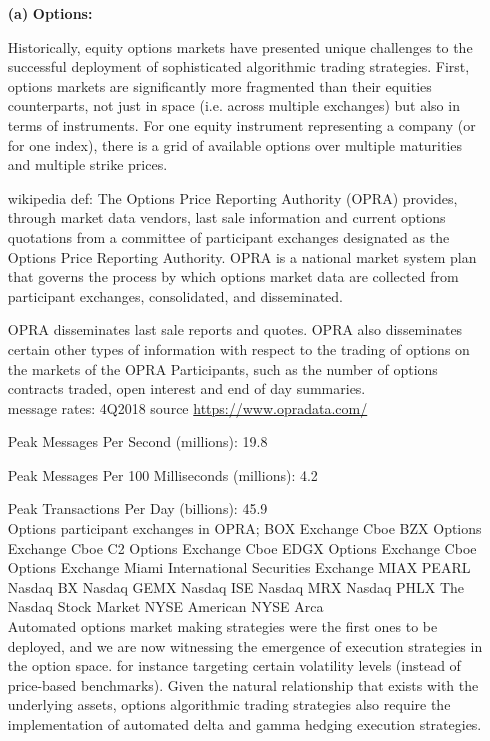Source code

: \begin{enumerate}
\item[\textbf{(a)}] \textbf{Options:} 


Historically, equity options markets have presented unique challenges to the successful deployment of sophisticated algorithmic trading strategies. First, options markets are significantly more fragmented than their equities counterparts, not just in space (i.e. across multiple exchanges) but also in terms of instruments. For one equity instrument representing a company (or for one index), there is a grid of available options over multiple maturities and multiple strike prices.  

wikipedia def:
The Options Price Reporting Authority (OPRA) provides, through market data vendors, last sale information and current options quotations from a committee of participant exchanges designated as the Options Price Reporting Authority. OPRA is a national market system plan that governs the process by which options market data are collected from participant exchanges, consolidated, and disseminated.

OPRA disseminates last sale reports and quotes. OPRA also disseminates certain other types of information with respect to the trading of options on the markets of the OPRA Participants, such as the number of options contracts traded, open interest and end of day summaries. \\

message rates: 4Q2018 source \url{https://www.opradata.com/}

Peak Messages Per Second (millions): 19.8

Peak Messages Per 100 Milliseconds (millions): 4.2

Peak Transactions Per Day (billions): 45.9\\

Options participant exchanges in OPRA; 
BOX Exchange
Cboe BZX Options Exchange
Cboe C2 Options Exchange
Cboe EDGX Options Exchange
Cboe Options Exchange
Miami International Securities Exchange
MIAX PEARL
Nasdaq BX
Nasdaq GEMX
Nasdaq ISE
Nasdaq MRX
Nasdaq PHLX
The Nasdaq Stock Market
NYSE American
NYSE Arca \\


Automated options market making strategies were the first ones to be deployed, and we are now witnessing the emergence of execution strategies in the option space. for instance targeting certain volatility levels (instead of price-based benchmarks). Given the natural relationship that exists with the underlying assets, options algorithmic trading strategies also require the implementation of automated delta and gamma hedging execution strategies.



\end{enumerate}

## EXERCISE PROMPT
Everything from the line with "Nasdaq GEMX" through the final line of the entries above must be duplicated exactly; both ends belong, and no other line does.

## PROBLEM SOLUTION
Nasdaq GEMX
Nasdaq ISE
Nasdaq MRX
Nasdaq PHLX
The Nasdaq Stock Market
NYSE American
NYSE Arca \\


Automated options market making strategies were the first ones to be deployed, and we are now witnessing the emergence of execution strategies in the option space. for instance targeting certain volatility levels (instead of price-based benchmarks). Given the natural relationship that exists with the underlying assets, options algorithmic trading strategies also require the implementation of automated delta and gamma hedging execution strategies.



\end{enumerate}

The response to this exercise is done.